N’est-il pas de notoriété publique que Dieu punit les méchants et non les
justes ?
Alors Job
explose ! Non il n’a jamais offensé Dieu et il ne comprend pas cette
avalanche de malheurs qui s’abattent sur lui. Il crie sa protestation
ouvertement.
Ensuite, un petit
jeune « arrogant », bien instruit en matière de religion, qui croit
en savoir plus que tous les autres plus âgés que lui (donc pourtant forts d’une
certaine expérience de la vie), se permet d’administrer à Job une leçon
magistrale de morale affirmant que Dieu ne se trompe jamais et que par
conséquent Job est bien prétentieux et qu’il ne peut que mériter son châtiment.
De nouveau, Job
refuse d’endosser la moindre culpabilité et il s’accorde le droit d’affirmer son
indignation, et son incompréhension quant aux causes premières de sa
souffrance.
Dieu prend
finalement la parole, non pas pour justifier la souffrance de Job, mais pour
rappeler sa toute puissance, son rôle éminent dans la création et le
fonctionnement du monde et de l’insignifiance de Job en comparaison de
l’immensité et de l’importance du monde.
N’en déplaise aux
doloristes, Dieu ne légitime pas la souffrance dans l’histoire de Job. Elle est
tout simplement injustifiable. Dieu ne répond pas directement aux
récriminations de Job. Il répond par un geste symbolique et énigmatique, en
rétablissant sa santé et ses biens, lui donnant à nouveaux dix enfants, avec
140 années de vie en prime.
Donc la souffrance
ne sert à rien. On peut retenir que les amis de Job et le jeune arrogant ont
tort de soutenir que la culpabilité humaine viendrait expliquer à la raison
humaine l’injustifiable. Cela met aussi du plomb dans l’aile du péché originel
qui était bien pratique pour l’Église pour légitimer le malheur terrestre des
hommes.
Il faudrait aussi
retenir une phrase importante du jeune arrogant qui n’est en aucun cas une
justification de la souffrance : « Dieu sauve le malheureux par son
malheur, par sa détresse, il lui ouvre l’oreille ».
Donc il n’y a rien
de bon à tirer de la souffrance, si ce n’est qu’une plus grande sensibilité et
une ouverture du cœur vers autrui. Mais cette ouverture du cœur n’est pas toujours
la conséquence du malheur. Ce dernier conduit très souvent au renfermement sur
soi-même et la fermeture et l’endurcissement du cœur.
En tout cas, il est
bien difficile de partager la souffrance de ses amis, a fortiori quand on n’a
pas vécu une souffrance similaire. Les mots comme les théories théologiques ou
autres discours convenus de circonstance sont impuissants à combler la détresse
engendrée par le malheur. Probablement le silence et la présence sont la seule
façon appropriée de respecter les personnes en peine.
On reste sur sa
faim avec cette histoire de Job de la bible. On ne sait pas trop quoi en tirer.

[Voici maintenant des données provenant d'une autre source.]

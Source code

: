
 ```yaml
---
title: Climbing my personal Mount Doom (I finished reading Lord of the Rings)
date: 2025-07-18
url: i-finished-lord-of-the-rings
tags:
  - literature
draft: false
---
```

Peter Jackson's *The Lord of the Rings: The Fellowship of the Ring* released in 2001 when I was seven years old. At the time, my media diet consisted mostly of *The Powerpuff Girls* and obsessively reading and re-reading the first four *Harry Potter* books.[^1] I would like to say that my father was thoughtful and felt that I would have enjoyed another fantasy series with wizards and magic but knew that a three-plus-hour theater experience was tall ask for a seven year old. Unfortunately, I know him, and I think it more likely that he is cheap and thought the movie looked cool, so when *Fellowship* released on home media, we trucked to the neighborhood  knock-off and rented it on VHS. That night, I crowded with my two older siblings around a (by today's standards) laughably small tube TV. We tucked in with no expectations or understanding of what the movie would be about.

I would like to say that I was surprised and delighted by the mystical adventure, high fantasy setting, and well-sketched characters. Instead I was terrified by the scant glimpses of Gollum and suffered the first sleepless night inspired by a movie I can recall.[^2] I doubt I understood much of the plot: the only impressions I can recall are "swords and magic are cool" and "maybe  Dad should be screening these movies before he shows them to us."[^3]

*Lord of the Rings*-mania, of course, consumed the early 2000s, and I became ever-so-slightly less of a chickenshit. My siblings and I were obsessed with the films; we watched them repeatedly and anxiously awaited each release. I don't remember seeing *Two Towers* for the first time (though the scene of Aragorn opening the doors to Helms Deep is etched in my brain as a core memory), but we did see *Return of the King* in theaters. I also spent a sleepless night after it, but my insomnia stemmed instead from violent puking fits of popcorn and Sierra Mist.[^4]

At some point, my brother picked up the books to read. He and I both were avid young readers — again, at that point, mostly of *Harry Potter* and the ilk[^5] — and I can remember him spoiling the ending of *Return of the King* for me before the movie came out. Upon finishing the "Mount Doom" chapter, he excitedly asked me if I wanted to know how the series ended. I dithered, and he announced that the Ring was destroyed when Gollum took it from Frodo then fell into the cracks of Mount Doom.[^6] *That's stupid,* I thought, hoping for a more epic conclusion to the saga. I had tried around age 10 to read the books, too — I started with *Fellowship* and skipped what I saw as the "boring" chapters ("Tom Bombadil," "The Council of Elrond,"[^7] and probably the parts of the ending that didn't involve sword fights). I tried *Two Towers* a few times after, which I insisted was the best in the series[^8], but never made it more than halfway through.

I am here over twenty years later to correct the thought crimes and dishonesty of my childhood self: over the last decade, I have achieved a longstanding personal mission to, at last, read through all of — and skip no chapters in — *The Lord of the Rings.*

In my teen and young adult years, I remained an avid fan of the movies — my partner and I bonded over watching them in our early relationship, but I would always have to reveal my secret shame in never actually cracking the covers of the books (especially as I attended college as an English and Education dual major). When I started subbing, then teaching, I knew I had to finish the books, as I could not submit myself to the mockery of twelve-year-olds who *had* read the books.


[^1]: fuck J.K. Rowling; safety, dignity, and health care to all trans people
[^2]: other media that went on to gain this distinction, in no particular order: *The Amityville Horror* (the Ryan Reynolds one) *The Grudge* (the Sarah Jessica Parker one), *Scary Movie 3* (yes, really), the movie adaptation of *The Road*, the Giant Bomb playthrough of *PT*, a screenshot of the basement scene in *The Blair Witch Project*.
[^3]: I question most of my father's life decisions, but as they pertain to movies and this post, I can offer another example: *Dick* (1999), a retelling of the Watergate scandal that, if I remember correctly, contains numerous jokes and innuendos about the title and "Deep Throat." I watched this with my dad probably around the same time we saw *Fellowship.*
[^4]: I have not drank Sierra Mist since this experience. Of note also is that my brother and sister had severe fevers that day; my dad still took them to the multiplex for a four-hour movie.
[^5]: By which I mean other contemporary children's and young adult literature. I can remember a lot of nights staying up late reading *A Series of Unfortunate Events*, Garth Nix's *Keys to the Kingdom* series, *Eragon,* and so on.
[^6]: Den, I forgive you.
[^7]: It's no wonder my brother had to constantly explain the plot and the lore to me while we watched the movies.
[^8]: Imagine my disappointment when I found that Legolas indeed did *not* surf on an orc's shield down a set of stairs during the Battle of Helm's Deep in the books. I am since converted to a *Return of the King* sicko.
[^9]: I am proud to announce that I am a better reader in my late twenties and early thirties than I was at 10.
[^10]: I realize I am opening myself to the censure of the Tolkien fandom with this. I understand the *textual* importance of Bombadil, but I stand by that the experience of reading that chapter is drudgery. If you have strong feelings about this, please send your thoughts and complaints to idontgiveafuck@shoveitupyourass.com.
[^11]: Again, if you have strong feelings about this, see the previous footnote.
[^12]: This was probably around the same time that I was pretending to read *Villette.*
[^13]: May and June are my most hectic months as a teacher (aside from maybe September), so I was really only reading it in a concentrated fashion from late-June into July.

Alors Pierre-Marie Beaude dans le personnage de Lucile raconte une extension de ce
récit d'après le livre de « la femme de Job » d’Andrée Chedid que je
trouve particulièrement chrétienne.
Dans les histoires
bibliques, les femmes sont souvent des personnages insignifiants qui font
partie du décor. Elles ont rarement un rôle de premier plan comme dans toute
société patriarcale. On ne s’intéresse
rarement à ce qu’elles disent ou ce qu’elles pensent, encore moins à leurs
souffrances. On note pourtant leur présence à leur départ de la scène. La femme
de Job a veillé en silence sur son époux bien aimé, tout au long de sa vie, en
toute humilité, comme une servante. Un jour arrive au soir de sa vie, où c’est
elle qui tombe gravement malade, d’une forte douleur dans la poitrine. Job se
porte à son secours. Il lui déclare « il n’y a pas d’explication !
toi, que mon cœur aime. Il n’y a pas de clé dans la souffrance !».
Mais si ! la
clé était là : c’était l’amour que l’on découvre quand il s’en va !
Job se décentre enfin de lui-même et de ses malheurs pour découvrir enfin que l’amour était la clé
des histoires de souffrance (je n’ai pas dis la solution). Il n’a plus le temps
de creuser la question. Il est trop tard.
Emylia
Je n’ai pas encore lu
le livre d’André Chedid, mais à la lecture des quelques extraits sur le web, je
me suis empressée d’acheter une version d’occasion.